- Kanji: ドラえもん ケンちゃんの冒険
- Revised Hepburn: Doraemon Ken-chan no Bōken
- Directed by: Ryo Motohira
- Screenplay by: Kōichi Mizuide
- Based on: Doraemon by Fujiko Fujio
- Produced by: Ryo Motohira
- Starring: Nobuyo Ōyama; Noriko Ohara; Kaneta Kimotsuki; Kazuya Tatekabe; Michiko Nomura; Keiko Yokozawa; Toshiko Fujita;
- Music by: Shunsuke Kikuchi
- Production company: Shin-Ei Animation
- Release dates: July 1981 October 1, 1981 (TV Asahi);
- Running time: 40 minutes
- Country: Japan
- Language: Japanese

= Doraemon: Ken-chan's Adventure =

1981 film by Ryo Motohira

Doraemon: Ken-chan's Adventure (ドラえもん ケンちゃんの冒険, Doraemon Ken-chan no Bōken) is a 1981 Japanese animated science fiction comedy-drama short film.

Produced as a part of the International Year of Disabled Persons, it was screened at various schools in Japan and was broadcast on TV Asahi that same year on October 1, 1981.

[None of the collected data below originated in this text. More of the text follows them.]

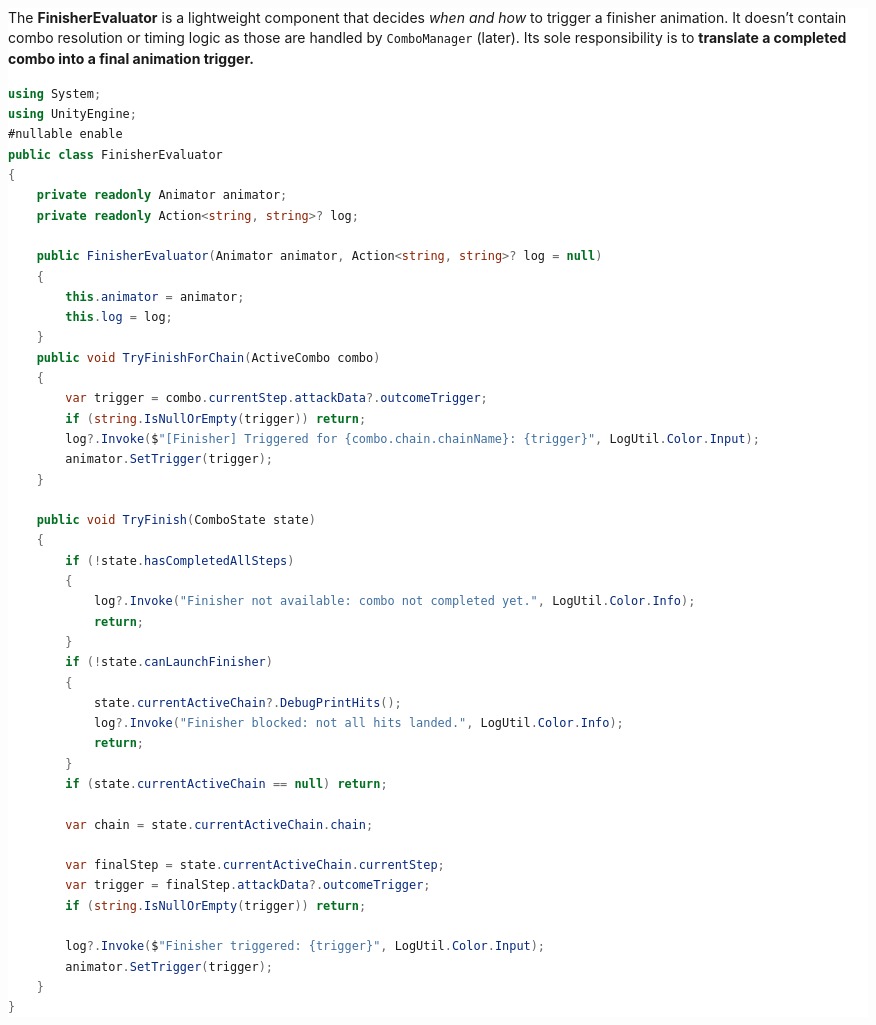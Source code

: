 The **FinisherEvaluator** is a lightweight component that decides _when and how_ to trigger a finisher animation.
It doesn’t contain combo resolution or timing logic as those are handled by `ComboManager` (later).
Its sole responsibility is to **translate a completed combo into a final animation trigger.**

```csharp title="FinisherEvaluator.cs"
using System;
using UnityEngine;
#nullable enable
public class FinisherEvaluator
{
    private readonly Animator animator;
    private readonly Action<string, string>? log;

    public FinisherEvaluator(Animator animator, Action<string, string>? log = null)
    {
        this.animator = animator;
        this.log = log;
    }
    public void TryFinishForChain(ActiveCombo combo)
    {
        var trigger = combo.currentStep.attackData?.outcomeTrigger;
        if (string.IsNullOrEmpty(trigger)) return;
        log?.Invoke($"[Finisher] Triggered for {combo.chain.chainName}: {trigger}", LogUtil.Color.Input);
        animator.SetTrigger(trigger);
    }

    public void TryFinish(ComboState state)
    {
        if (!state.hasCompletedAllSteps)
        {
            log?.Invoke("Finisher not available: combo not completed yet.", LogUtil.Color.Info);
            return;
        }
        if (!state.canLaunchFinisher)
        {
            state.currentActiveChain?.DebugPrintHits();
            log?.Invoke("Finisher blocked: not all hits landed.", LogUtil.Color.Info);
            return;
        }
        if (state.currentActiveChain == null) return;

        var chain = state.currentActiveChain.chain;

        var finalStep = state.currentActiveChain.currentStep;
        var trigger = finalStep.attackData?.outcomeTrigger;
        if (string.IsNullOrEmpty(trigger)) return;

        log?.Invoke($"Finisher triggered: {trigger}", LogUtil.Color.Input);
        animator.SetTrigger(trigger);
    }
}

```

The special has become a piece of lost media, as it has not been re-broadcast on television nor has ever been released on home video.

==Plot==
Ken Ikoma, a disabled boy in a wheelchair who loves to collect butterflies, is transferred to the same classroom as Nobita. Due to his disability, Ken has only ever been able to collect bought butterflies at shops and wants to catch a butterfly on his own.

Nobita feels sorry for Ken and with Doraemon's help, they, alongside Nobita's friends, travel back in time to the world over 30,000,000 years ago to allow Ken to catch butterflies on his own.

A giant extinct bird-like dinosaur somehow appears and Ken's wheelchair ends up collapsing, with Ken left struggling to return to his wheelchair on his own. With help from the others, Ken is able to briefly stand up on his own to catch butterflies. Many ancient butterflies appear with Ken being able to catch them, and he thanks Doraemon, Nobita and his friends for the experience.

==Cast==

| Character | Japanese voice actor |
|---|---|
| Doraemon | Nobuyo Ōyama |
| Nobita Nobi | Noriko Ohara |
| Suneo Honekawa | Kaneta Kimotsuki |
| Takeshi "Gian" Gōda | Kazuya Tatekabe |
| Shizuka Minamoto | Michiko Nomura |
| Nobisuke Nobi | Masayuki Katō |
| Tamako Nobi | Sachiko Chijimatsu |
| Dorami | Keiko Yokozawa |
| Ken Ikoma | Toshiko Fujita |
| Ken's mother | Yukiko Nikaido |
| Teacher | Kazuhiko Inoue |
| Boy A | Sanae Takagi |
| Boy B | Tomiko Suzuki |

==Production==
Ken-chan's Adventure was not released theatrically and was screened at numerous public halls and schools across Japan from the summer to autumn of 1981, was broadcast on TV Asahi on October 5 that same year, and continued to be screened well into the 2000s.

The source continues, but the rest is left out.